━━ Input for this task ━━

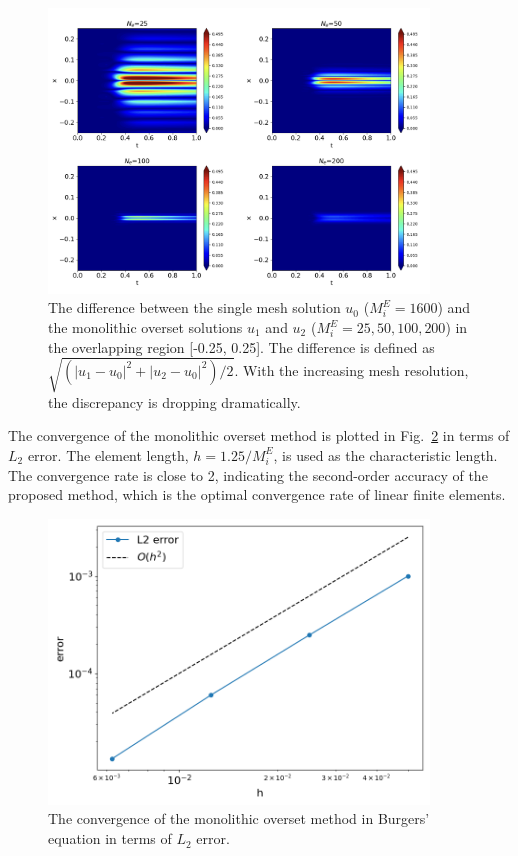 \documentclass[preprint,12pt,sort&compress]{elsarticle}
\theoremstyle{definition}%
\begin{document}
\begin{figure}[!htbp]
	\centering
	\includegraphics[angle=0,width=0.9\textwidth]{fig/burgers-diff.png}
	\caption{The difference between the single mesh solution $u_0$ ($M_i^E=1600$) and the monolithic overset solutions $u_1$ and $u_2$ ($M_i^E=25,50,100,200$) in the overlapping region [-0.25, 0.25]. The difference is defined as $\sqrt{ (|u_1-u_0|^2+|u_2-u_0|^2)/2}$. With the increasing mesh resolution, the discrepancy is dropping dramatically.}
	\label{fig:burgers-diff}
\end{figure}
The convergence of the monolithic overset method is plotted in Fig.~\ref{fig:burgers-convergence} in terms of $L_2$ error. The element length, $h=1.25/M_i^E$,
is used as the characteristic length. The convergence rate is close to 2, indicating the second-order accuracy of the proposed method, which is the optimal convergence rate of linear finite elements.\\
\begin{figure}[!htbp]
  \centering
	\includegraphics[angle=0,width=0.9\textwidth]{fig/burgers-convergence_1.png}
  \caption{The convergence of the monolithic overset method in Burgers' equation in terms of $L_2$ error.}
	\label{fig:burgers-convergence}
\end{figure}
\end{document}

━━━

== Task brief ==
Output all of the entries once more, word for word, with the images removed.

== Response for this exercise ==
 \documentclass[preprint,12pt,sort&compress]{elsarticle}
\theoremstyle{definition}%
\begin{document}
\begin{figure}[!htbp]
	\centering
	\includegraphics[angle=0,width=0.9\textwidth]{fig/burgers-diff.png}
	\caption{The difference between the single mesh solution $u_0$ ($M_i^E=1600$) and the monolithic overset solutions $u_1$ and $u_2$ ($M_i^E=25,50,100,200$) in the overlapping region [-0.25, 0.25]. The difference is defined as $\sqrt{ (|u_1-u_0|^2+|u_2-u_0|^2)/2}$. With the increasing mesh resolution, the discrepancy is dropping dramatically.}
	\label{fig:burgers-diff}
\end{figure}
The convergence of the monolithic overset method is plotted in Fig.~\ref{fig:burgers-convergence} in terms of $L_2$ error. The element length, $h=1.25/M_i^E$,
is used as the characteristic length. The convergence rate is close to 2, indicating the second-order accuracy of the proposed method, which is the optimal convergence rate of linear finite elements.\\
\begin{figure}[!htbp]
  \centering
	\includegraphics[angle=0,width=0.9\textwidth]{fig/burgers-convergence_1.png}
  \caption{The convergence of the monolithic overset method in Burgers' equation in terms of $L_2$ error.}
	\label{fig:burgers-convergence}
\end{figure}
\end{document}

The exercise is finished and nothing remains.